▶ THE PROBLEM
Please print every record below exactly as written, leaving out the pictures.

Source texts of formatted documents
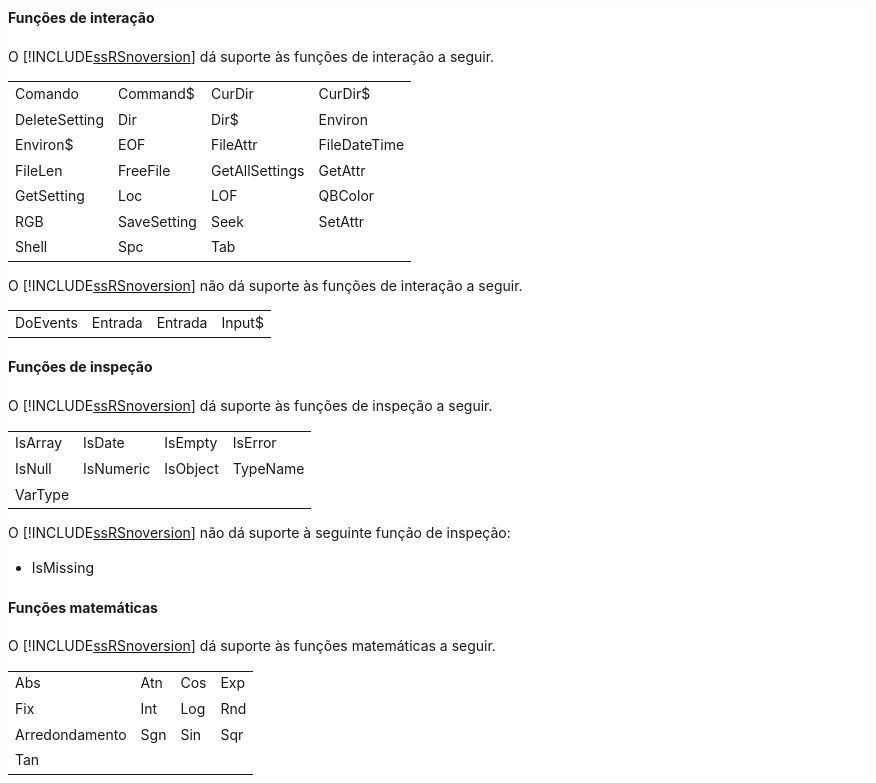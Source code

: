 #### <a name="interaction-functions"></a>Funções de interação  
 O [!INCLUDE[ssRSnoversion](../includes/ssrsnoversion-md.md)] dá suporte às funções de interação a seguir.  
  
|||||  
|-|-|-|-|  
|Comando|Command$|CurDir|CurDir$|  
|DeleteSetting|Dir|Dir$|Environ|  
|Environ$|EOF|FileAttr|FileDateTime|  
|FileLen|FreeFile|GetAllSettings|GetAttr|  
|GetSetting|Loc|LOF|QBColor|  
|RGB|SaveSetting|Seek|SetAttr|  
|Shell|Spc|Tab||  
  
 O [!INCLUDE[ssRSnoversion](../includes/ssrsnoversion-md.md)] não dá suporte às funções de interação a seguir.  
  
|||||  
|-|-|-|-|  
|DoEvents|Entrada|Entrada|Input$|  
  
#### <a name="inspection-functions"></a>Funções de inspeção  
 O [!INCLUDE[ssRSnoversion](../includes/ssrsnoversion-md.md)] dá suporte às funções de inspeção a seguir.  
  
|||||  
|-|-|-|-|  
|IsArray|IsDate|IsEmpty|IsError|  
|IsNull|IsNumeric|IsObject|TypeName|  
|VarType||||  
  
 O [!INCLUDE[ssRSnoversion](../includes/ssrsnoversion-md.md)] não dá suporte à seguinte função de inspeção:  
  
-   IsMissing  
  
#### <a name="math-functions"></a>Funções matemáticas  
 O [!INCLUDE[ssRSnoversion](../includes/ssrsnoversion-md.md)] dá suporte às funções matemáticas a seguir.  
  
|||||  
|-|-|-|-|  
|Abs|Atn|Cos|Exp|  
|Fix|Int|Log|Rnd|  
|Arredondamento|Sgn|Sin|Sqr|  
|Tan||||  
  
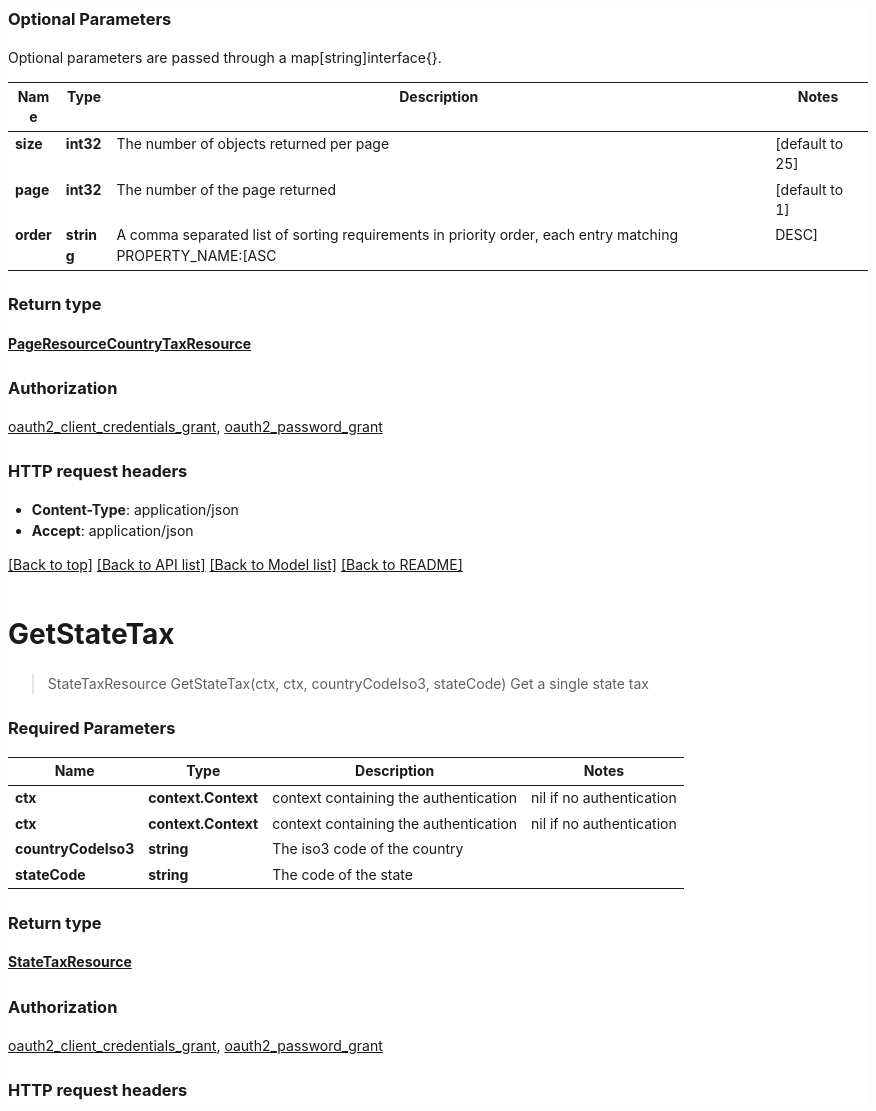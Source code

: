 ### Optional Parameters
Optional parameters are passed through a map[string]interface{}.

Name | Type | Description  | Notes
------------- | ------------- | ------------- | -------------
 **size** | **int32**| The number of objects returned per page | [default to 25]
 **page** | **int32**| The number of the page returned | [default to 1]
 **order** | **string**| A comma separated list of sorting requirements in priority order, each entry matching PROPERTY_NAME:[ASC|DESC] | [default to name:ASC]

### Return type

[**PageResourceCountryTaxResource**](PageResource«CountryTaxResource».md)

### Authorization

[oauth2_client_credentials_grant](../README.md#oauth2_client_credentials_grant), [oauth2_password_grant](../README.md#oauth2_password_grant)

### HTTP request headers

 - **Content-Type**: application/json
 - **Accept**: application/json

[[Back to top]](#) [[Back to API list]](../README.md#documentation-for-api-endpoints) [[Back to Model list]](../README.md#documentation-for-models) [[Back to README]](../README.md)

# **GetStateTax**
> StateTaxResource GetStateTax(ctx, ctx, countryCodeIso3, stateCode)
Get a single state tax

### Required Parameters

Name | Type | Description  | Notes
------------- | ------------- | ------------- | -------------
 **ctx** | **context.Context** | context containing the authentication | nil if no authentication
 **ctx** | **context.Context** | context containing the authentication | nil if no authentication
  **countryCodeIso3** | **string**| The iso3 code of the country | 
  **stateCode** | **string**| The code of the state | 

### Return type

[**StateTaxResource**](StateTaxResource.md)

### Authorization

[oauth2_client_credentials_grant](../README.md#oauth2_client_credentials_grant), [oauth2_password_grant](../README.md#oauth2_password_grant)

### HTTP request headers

▶ RESULT
Source code

: #### <a name="interaction-functions"></a>Funções de interação  
 O [!INCLUDE[ssRSnoversion](../includes/ssrsnoversion-md.md)] dá suporte às funções de interação a seguir.  
  
|||||  
|-|-|-|-|  
|Comando|Command$|CurDir|CurDir$|  
|DeleteSetting|Dir|Dir$|Environ|  
|Environ$|EOF|FileAttr|FileDateTime|  
|FileLen|FreeFile|GetAllSettings|GetAttr|  
|GetSetting|Loc|LOF|QBColor|  
|RGB|SaveSetting|Seek|SetAttr|  
|Shell|Spc|Tab||  
  
 O [!INCLUDE[ssRSnoversion](../includes/ssrsnoversion-md.md)] não dá suporte às funções de interação a seguir.  
  
|||||  
|-|-|-|-|  
|DoEvents|Entrada|Entrada|Input$|  
  
#### <a name="inspection-functions"></a>Funções de inspeção  
 O [!INCLUDE[ssRSnoversion](../includes/ssrsnoversion-md.md)] dá suporte às funções de inspeção a seguir.  
  
|||||  
|-|-|-|-|  
|IsArray|IsDate|IsEmpty|IsError|  
|IsNull|IsNumeric|IsObject|TypeName|  
|VarType||||  
  
 O [!INCLUDE[ssRSnoversion](../includes/ssrsnoversion-md.md)] não dá suporte à seguinte função de inspeção:  
  
-   IsMissing  
  
#### <a name="math-functions"></a>Funções matemáticas  
 O [!INCLUDE[ssRSnoversion](../includes/ssrsnoversion-md.md)] dá suporte às funções matemáticas a seguir.  
  
|||||  
|-|-|-|-|  
|Abs|Atn|Cos|Exp|  
|Fix|Int|Log|Rnd|  
|Arredondamento|Sgn|Sin|Sqr|  
|Tan||||  
  
Source code

: ### Optional Parameters
Optional parameters are passed through a map[string]interface{}.

Name | Type | Description  | Notes
------------- | ------------- | ------------- | -------------
 **size** | **int32**| The number of objects returned per page | [default to 25]
 **page** | **int32**| The number of the page returned | [default to 1]
 **order** | **string**| A comma separated list of sorting requirements in priority order, each entry matching PROPERTY_NAME:[ASC|DESC] | [default to name:ASC]

### Return type

[**PageResourceCountryTaxResource**](PageResource«CountryTaxResource».md)

### Authorization

[oauth2_client_credentials_grant](../README.md#oauth2_client_credentials_grant), [oauth2_password_grant](../README.md#oauth2_password_grant)

### HTTP request headers

 - **Content-Type**: application/json
 - **Accept**: application/json

[[Back to top]](#) [[Back to API list]](../README.md#documentation-for-api-endpoints) [[Back to Model list]](../README.md#documentation-for-models) [[Back to README]](../README.md)

# **GetStateTax**
> StateTaxResource GetStateTax(ctx, ctx, countryCodeIso3, stateCode)
Get a single state tax

### Required Parameters

Name | Type | Description  | Notes
------------- | ------------- | ------------- | -------------
 **ctx** | **context.Context** | context containing the authentication | nil if no authentication
 **ctx** | **context.Context** | context containing the authentication | nil if no authentication
  **countryCodeIso3** | **string**| The iso3 code of the country | 
  **stateCode** | **string**| The code of the state | 

### Return type

[**StateTaxResource**](StateTaxResource.md)

### Authorization

[oauth2_client_credentials_grant](../README.md#oauth2_client_credentials_grant), [oauth2_password_grant](../README.md#oauth2_password_grant)

### HTTP request headers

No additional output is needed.